# Photobucket



## Marmotjr

So it seems Photobucket is no longer allowing hot linking photos from their site with the free accounts.  They are now requiring $300 a year for this service.  I've noticed a couple older threads here have images blocked because of this.  

I'd recommend finding other free sites, like imgur, to host your photos from now on.   Photobucket has been filled with ads that slow their site down for so long, it drove away users.  If they had gone lighter on the ads, they would have kept their user base, while still maintaining profits.  I have now been waiting 5 minutes for their page to load just so I can hot link to it.  And now another 5 just to get to the photo.







(Well damn... I can see that one, can you?)


----------



## Curly

If you want to post your pens here then upload them here. Then they will always be here for us to see.


----------



## Herb G

I have been downloading my photos from photobucket for the last 5 days.
(Well, trying to download them.)


----------



## Glenn McCullough

I just did the same, preparing to move my photos to another service. Photobucket has been battering me with emails and offer, too. I've had enough. Thanks for the suggestion of options.


----------



## MDWine

I dislike those kinds of sites because I can't see them from work.
I can see Flickr, however, but folks don't care for the processing/site "overhead".

I would rather see them posted locally (IAP) and off-site.


----------



## jeff

Curly said:


> If you want to post your pens here then upload them here. Then they will always be here for us to see.

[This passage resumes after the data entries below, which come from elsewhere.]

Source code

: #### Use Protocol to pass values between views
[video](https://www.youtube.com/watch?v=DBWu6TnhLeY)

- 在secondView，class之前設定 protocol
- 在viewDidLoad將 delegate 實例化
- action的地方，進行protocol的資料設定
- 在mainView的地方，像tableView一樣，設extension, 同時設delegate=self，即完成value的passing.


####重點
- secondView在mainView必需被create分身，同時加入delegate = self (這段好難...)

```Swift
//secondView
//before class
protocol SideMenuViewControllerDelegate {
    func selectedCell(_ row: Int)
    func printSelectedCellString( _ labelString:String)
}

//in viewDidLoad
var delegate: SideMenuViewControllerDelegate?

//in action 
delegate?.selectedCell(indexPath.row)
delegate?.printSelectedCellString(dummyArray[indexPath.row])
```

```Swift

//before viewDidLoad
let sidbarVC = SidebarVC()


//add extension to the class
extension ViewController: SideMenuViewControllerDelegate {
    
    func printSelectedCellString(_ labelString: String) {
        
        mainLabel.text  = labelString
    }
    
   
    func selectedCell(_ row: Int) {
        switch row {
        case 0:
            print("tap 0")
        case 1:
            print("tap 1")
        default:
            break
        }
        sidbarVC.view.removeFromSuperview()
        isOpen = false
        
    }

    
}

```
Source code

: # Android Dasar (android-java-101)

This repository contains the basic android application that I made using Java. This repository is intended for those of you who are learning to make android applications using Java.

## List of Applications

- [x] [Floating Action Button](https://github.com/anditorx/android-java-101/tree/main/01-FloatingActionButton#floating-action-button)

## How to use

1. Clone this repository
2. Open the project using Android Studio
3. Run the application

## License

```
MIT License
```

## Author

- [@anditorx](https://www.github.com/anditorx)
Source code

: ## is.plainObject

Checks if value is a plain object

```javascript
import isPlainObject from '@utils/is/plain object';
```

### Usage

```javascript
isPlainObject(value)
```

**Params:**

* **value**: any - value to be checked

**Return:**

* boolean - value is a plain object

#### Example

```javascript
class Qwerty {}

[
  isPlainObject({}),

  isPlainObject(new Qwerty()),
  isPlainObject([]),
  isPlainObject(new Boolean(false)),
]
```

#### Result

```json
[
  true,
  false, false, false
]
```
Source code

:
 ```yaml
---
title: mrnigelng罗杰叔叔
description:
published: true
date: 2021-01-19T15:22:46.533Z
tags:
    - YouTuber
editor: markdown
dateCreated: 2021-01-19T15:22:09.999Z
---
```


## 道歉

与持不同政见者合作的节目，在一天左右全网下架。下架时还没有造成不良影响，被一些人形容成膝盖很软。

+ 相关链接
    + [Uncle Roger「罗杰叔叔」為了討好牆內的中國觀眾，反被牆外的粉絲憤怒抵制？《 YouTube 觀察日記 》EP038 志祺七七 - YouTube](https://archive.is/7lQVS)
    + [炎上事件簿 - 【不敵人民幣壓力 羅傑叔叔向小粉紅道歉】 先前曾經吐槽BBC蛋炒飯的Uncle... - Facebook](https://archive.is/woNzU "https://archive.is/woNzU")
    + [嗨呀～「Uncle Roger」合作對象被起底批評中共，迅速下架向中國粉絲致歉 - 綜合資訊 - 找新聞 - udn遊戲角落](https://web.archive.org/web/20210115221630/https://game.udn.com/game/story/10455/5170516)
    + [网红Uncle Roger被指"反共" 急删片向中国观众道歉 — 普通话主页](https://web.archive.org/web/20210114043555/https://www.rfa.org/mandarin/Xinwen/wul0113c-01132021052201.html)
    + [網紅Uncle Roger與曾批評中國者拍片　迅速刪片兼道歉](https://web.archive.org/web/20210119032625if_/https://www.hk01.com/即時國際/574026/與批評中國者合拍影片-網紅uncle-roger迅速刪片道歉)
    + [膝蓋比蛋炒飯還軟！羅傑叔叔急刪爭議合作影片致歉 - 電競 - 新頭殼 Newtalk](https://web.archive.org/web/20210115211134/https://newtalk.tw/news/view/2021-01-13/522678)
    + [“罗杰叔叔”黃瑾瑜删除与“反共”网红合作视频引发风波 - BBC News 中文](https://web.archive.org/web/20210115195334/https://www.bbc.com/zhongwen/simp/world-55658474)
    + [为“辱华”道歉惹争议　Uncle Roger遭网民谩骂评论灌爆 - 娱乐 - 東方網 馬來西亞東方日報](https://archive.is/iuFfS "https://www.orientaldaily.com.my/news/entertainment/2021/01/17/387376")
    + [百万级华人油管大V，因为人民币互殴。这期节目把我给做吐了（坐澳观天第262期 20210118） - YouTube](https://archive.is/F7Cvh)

Excellent suggestion! :biggrin:

I really dislike off-site photos, whether they are at a photo hosting site or a dedicated site. Eventually, we end up with broken links, spam images, etc.


----------



## Woodchipper

I haven't used PB in years.  A friend sent some photos through Dropbox.  Anyone had any experience with them?  Keep it simple as I'm not a computer whiz....even though I stayed at a HIE.


----------



## rd_ab_penman

Not so.
I just Hot Linked this image from their site with using my free account.

Les


----------



## Marmotjr

Currently they seem to be enforcing this rule randomly.  I know of multiple users who can't hot link, but yet two of us in this thread can.  I don't know what sets them off.   

And yes, IAP is one of the few sites that allows for local photo hosting, so please do that.  But sometimes I post photos for other sites too.


----------



## Marmotjr

Amazon and eBay images broken by Photobucket's 'ransom demand' - BBC News



> The problem has been caused by Photobucket introducing a charge for allowing images hosted on its platform to be embedded into third-party sites.
> 
> The company caught many of its members unaware with the change, prompting some to accuse it of holding them to ransom.
> 
> Denver-based Photobucket is now seeking a $399 (£309) annual fee from those who wish to continue using it for "third-party hosting" and is facing a social media backlash as a consequence.



I try to host pics here if I can, but for a long time, my only camera was on my phone, and the only way (don't ask) I could get the photos off the phone were through PB.  Plus I've been using PB for a variety of reasons for 10 years or so.


----------



## Herb G

Here we are a week later. I finally managed to download all my pics from PB.
It took over a week because of their stupid Recaptua crap.
90% of the time, it didn't work. Why do I have to Recaptua every time I want to download another folder anyway??
I'm already logged in to start with.

Just another stumbling block to prevent you from getting back your own stuff. I didn't have all that many pics either. less than 250 total. But it took me 10 days to download them back to my computer.

PB can stuff it as far as I'm concerned. 

Just a heads up to anyone thinking of getting their own photos back.
It's going to take awhile.

I am through with them forever.


----------



## jbg230

This really stinks for newbies like me who search this site for old posts and can't see the pics that were uploaded with Photobucket.  It's a little frustrating when you read through a thread and a post says, " And here's the secret as shown in the photo below:"  

I guess I'm going to need the 1,000 words instead!


----------



## dogcatcher

I quit photo bucket years ago.  Everything that was free was always a pain to use.  My photos I save on 2 backup hard drives.


----------



## tbfoto

Cant use Photobucket any more? Great news! I never liked it when someone linked to their site. Took too long for images to load. Good to know they priced themselves out of the market.


----------